Stanley Kubrick, who lived from 1928 to 1999, was one of the
great filmmakers of the 20th century. He made films at a glacial place, but it was a
deliberate slowness. He was a
perfectionist who wanted each of his films to be distinct and separate from the
others, who wanted to create perfect films.
Of course, there are various stories about how actors like Shelley
Duvall found his perfectionism difficult.

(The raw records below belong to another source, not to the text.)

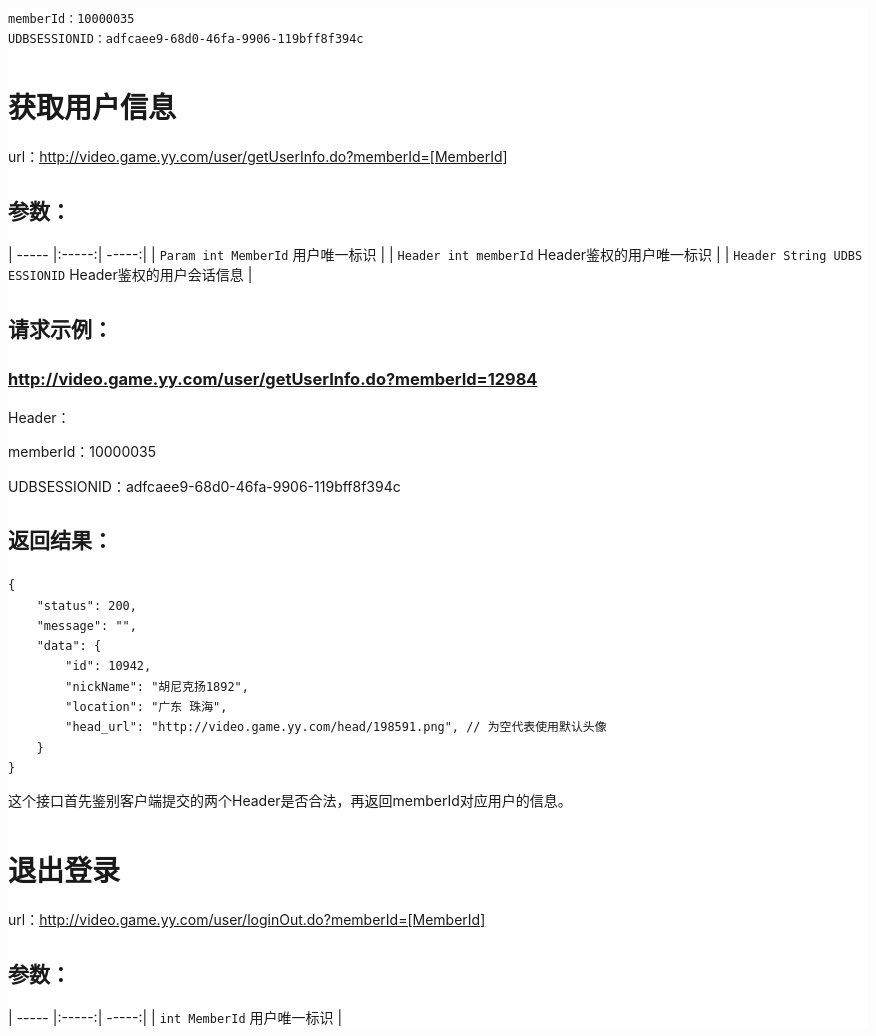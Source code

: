     memberId：10000035
    UDBSESSIONID：adfcaee9-68d0-46fa-9906-119bff8f394c



# 获取用户信息

url：http://video.game.yy.com/user/getUserInfo.do?memberId=[MemberId]

## 参数：

| ----- |:-----:| -----:|
| `Param int MemberId` 用户唯一标识 |
| `Header int memberId` Header鉴权的用户唯一标识 |
| `Header String UDBSESSIONID` Header鉴权的用户会话信息 |

## 请求示例：
### http://video.game.yy.com/user/getUserInfo.do?memberId=12984

Header：

memberId：10000035

UDBSESSIONID：adfcaee9-68d0-46fa-9906-119bff8f394c

## 返回结果：

    {
        "status": 200,
        "message": "",
        "data": {
            "id": 10942,
            "nickName": "胡尼克扬1892",
            "location": "广东 珠海",
            "head_url": "http://video.game.yy.com/head/198591.png", // 为空代表使用默认头像
        }
    }

这个接口首先鉴别客户端提交的两个Header是否合法，再返回memberId对应用户的信息。



# 退出登录

url：http://video.game.yy.com/user/loginOut.do?memberId=[MemberId]

## 参数：

| ----- |:-----:| -----:|
| `int MemberId` 用户唯一标识 |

In his film The Shining, he
reshot one scene in which Duvall protects herself with a baseball bat 127
times.
Among Kubrick’s great films are The Killing (1956), Paths of Glory
(1957), Lolita (1962), Dr. Strangelove or: How I Learned to Stop
Worrying and Love the Bomb (1964), 2001
(1968), Clockwork Orange (1971), Barry Lyndon (1975), The Shining (1980), and Eyes Wide Shot (1999). 2001, The Shining, and especially Barry Lyndon received mixed reviews when
they came out, but today they are all regarded as among Kubrick’s greatest
works. Kubrick was enlisted by Kirk
Douglas as the director of the 1960 film Spartacus,
which won a number of awards—Douglas had starred in Paths of Glory, but their friendship did not survive Spartacus, especially given the amount
of Kirk Douglas dialogue Kubrick cut from the film.
Kubrick worked on 2001
for four years, from 1964 to 1968. He
based it on a 1949 short story “The Sentinel” by the science fiction writer
Arthur C. Clarke. Clarke and Kubrick worked together on every aspect of the
film, but 2001 was Kubrick’s in every
way, from screenplay to visual style to philosophical content.
Kubrick’s distinctive filmmaking techniques are all evident
in 2001: a screenplay based on a
literary source, reliance on visual imagery over dialogue and language,
brilliant cinematography, the visual composition of scenes, intricately
conceived sets, tracking shots, ultra-realistic special effects, carefully
chosen music, precise editing, a dispassionate and clinical approach to his
characters, and the interest in ideas. 2001 creates mysteries (like the
monolith and the star child) that it doesn’t quite explain, and it raises
questions that it doesn’t quite answer—these stick with you long after the film
has ended.
2001 concerns
issues of great importance to the present day: the evolution of the human race,
our relationship to technology, especially artificial intelligence, our future
as we move out into the cosmos. Looking
back fifty years after its release, we may find things this film gets wrong:
the size of computers, the size of the spaceship, the all-male crews. But one can’t fault 2001: A Space Odyssey for its skill, its ambition, and its vision. It
is one of the great films of cinematic history.
It changed how we view movies, and it changed how we think about
ourselves as human inhabitants of an immensely large if not infinite universe.